A letter from the president’s attorneys says he has no income or loans in Russia—“with a few exceptions”
✔ The named exceptions include:
• $12.2 million in come from the 2013 Miss Universe pageant in Russia; and
• $95 million received from the 2008 sale of a Trump mansion in Florida to a Russian billionaire. (The letter does not name him, but the buyer was Dmitry Rybolovlev, a fertilizer magnate who purchased the house for more than twice what Trump had paid for it four years earlier. The mansion had sat on the market, unsold, for two years.)
• Both of those transactions were already known and widely reported in the press.
• In addition, “it is likely that TTO or third-party entities engaged in ordinary course sales of goods to Russian or Russian entities,” including for hotel rooms, golf fees, and various Trump merchandise, though “the amounts are immaterial.”
✔ The figures in the letter are unverifiable.
✔ The letter a does not indicate whether the attorneys reviewed Trump Organization’s returns or whether the company has Russian assets, debts, or other ties.

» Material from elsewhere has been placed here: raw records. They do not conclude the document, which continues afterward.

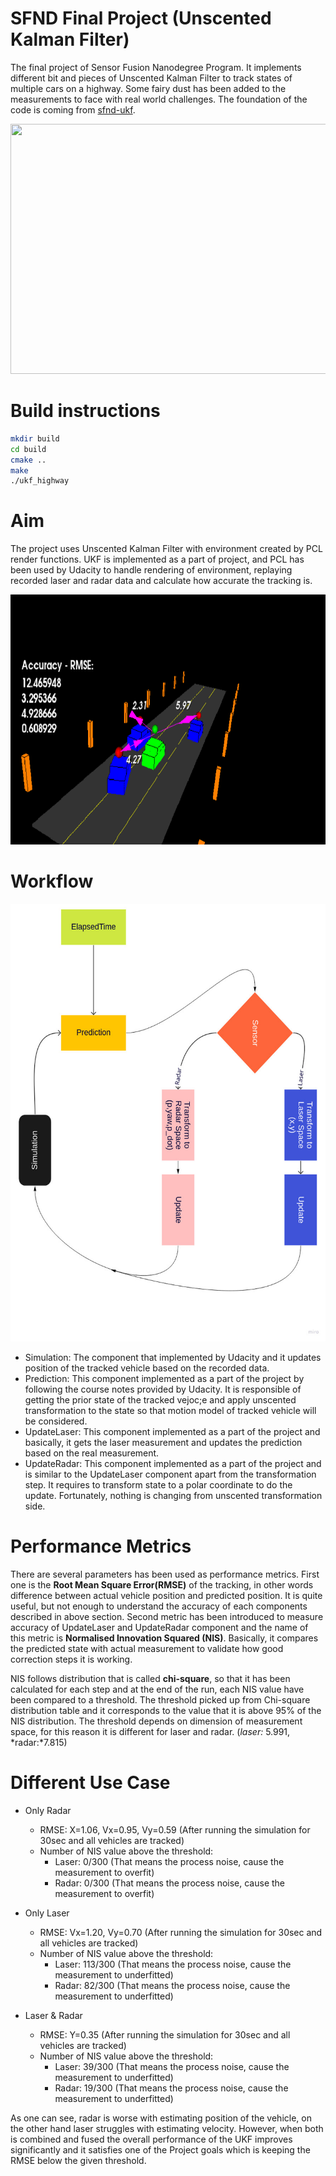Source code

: # SFND Final Project (Unscented Kalman Filter)

The final project of Sensor Fusion Nanodegree Program. It implements different bit and pieces of Unscented Kalman Filter to track states of multiple cars on a  highway. Some fairy dust has been added to the measurements to face with real world challenges. The foundation of the code is coming from [sfnd-ukf](https://github.com/udacity/SFND_Unscented_Kalman_Filter).  

<img src="media/ukf_highway_tracked.gif" width="700" height="400" />

# Build instructions

```bash
mkdir build
cd build
cmake ..
make
./ukf_highway
```

# Aim

The project uses Unscented Kalman Filter with environment created by PCL render functions. UKF is implemented as a part of project, and PCL has been used by Udacity to handle rendering of environment, replaying recorded laser and radar data and calculate how accurate the tracking is. 

<img src="media/ukf_highway.png" width="700" height="400" />

# Workflow 

<img src="media/ukf_flow.png" width="700" height="700" />

- Simulation: The component that implemented by Udacity and it updates position of the tracked vehicle based on the recorded data.
- Prediction: This component implemented as a part of the project by following the course notes provided by Udacity. It is responsible of getting the prior state of the tracked vejoc;e and apply unscented transformation to the state so that motion model of tracked vehicle will be considered. 
- UpdateLaser: This component implemented as a part of the project and basically, it gets the laser measurement and updates the prediction based on the real measurement.
- UpdateRadar: This component implemented as a part of the project and is similar to the UpdateLaser component apart from the transformation step. It requires to transform state to a polar coordinate to do the update. Fortunately, nothing is changing from unscented transformation side. 

# Performance Metrics

There are several parameters has been used as performance metrics. First one is the **Root Mean Square Error(RMSE)** of the tracking, in other words difference between actual vehicle position and predicted position. It is quite useful, but not enough to understand the accuracy of each components described in above section. Second metric has been introduced to measure accuracy of UpdateLaser and UpdateRadar component and the name of this metric is **Normalised Innovation Squared (NIS)**. Basically, it compares the predicted state with actual measurement to validate how good correction steps it is working.

 NIS follows distribution that is called **chi-square**, so that it has been calculated for each step and at the end of the run, each NIS value have been compared to a threshold. The threshold picked up from Chi-square distribution table and it corresponds to the value that it is above 95% of the NIS distribution. The threshold depends on dimension of measurement space, for this reason it is different for laser and radar. (*laser:* 5.991, *radar:*7.815)

# Different Use Case

- Only Radar
    - RMSE: X=1.06, Vx=0.95, Vy=0.59 (After running the simulation for 30sec and all vehicles are tracked)
    - Number of NIS value above the threshold: 
        - Laser: 0/300 (That means the process noise, cause the measurement to overfit)
        - Radar: 0/300 (That means the process noise, cause the measurement to overfit) 

- Only Laser
    - RMSE: Vx=1.20, Vy=0.70 (After running the simulation for 30sec and all vehicles are tracked)
    - Number of NIS value above the threshold: 
        - Laser: 113/300 (That means the process noise, cause the measurement to underfitted)
        - Radar: 82/300 (That means the process noise, cause the measurement to underfitted) 


- Laser & Radar
   - RMSE: Y=0.35 (After running the simulation for 30sec and all vehicles are tracked)
    - Number of NIS value above the threshold: 
        - Laser: 39/300 (That means the process noise, cause the measurement to underfitted)
        - Radar: 19/300 (That means the process noise, cause the measurement to underfitted) 

As one can see, radar is worse with estimating position of the vehicle, on the other hand laser struggles with estimating velocity. However, when both is combined and fused the overall performance of the UKF improves significantly and it satisfies one of the Project goals which is keeping the RMSE below the given threshold.



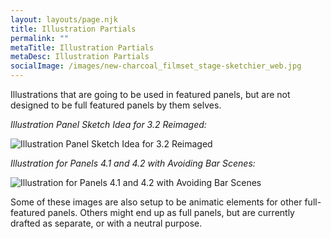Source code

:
 ```yaml
---
layout: layouts/page.njk
title: Illustration Partials
permalink: ""
metaTitle: Illustration Partials
metaDesc: Illustration Partials
socialImage: /images/new-charcoal_filmset_stage-sketchier_web.jpg
---
```

Illustrations that are going to be used in featured panels, but are not designed to be full featured panels by them selves. 

*Illustration Panel Sketch Idea for 3.2 Reimaged:*

![Illustration Panel Sketch Idea for 3.2 Reimaged](/images/new-charcoal_filmset_stage-sketchier_web.jpg "Illustration Panel Sketch Idea for 3.2 Reimaged")

*Illustration for Panels 4.1 and 4.2 with Avoiding Bar Scenes:*

![Illustration for Panels 4.1 and 4.2 with Avoiding Bar Scenes](/images/alt_panels_4-1_4-2-min.jpg "Illustration for Panels 4.1 and 4.2 with Avoiding Bar Scenes")

Some of these images are also setup to be animatic elements for other full-featured panels. Others might end up as full panels, but are currently drafted as separate, or with a neutral purpose.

✔ The letter doesn’t define several key terms. “What it means by Russian person or entity does not seem that it excludes basically shell non-Russian entities.”
✔ Trump or his company could also work with Russians on a concern that was in neither the U.S. nor Russia that might not be covered by the letter. He could also have interests in companies that he and the Trump Organization did not control.
✔ Executives of the Trump Organization have at times in the past said Russia was a major area of business, too.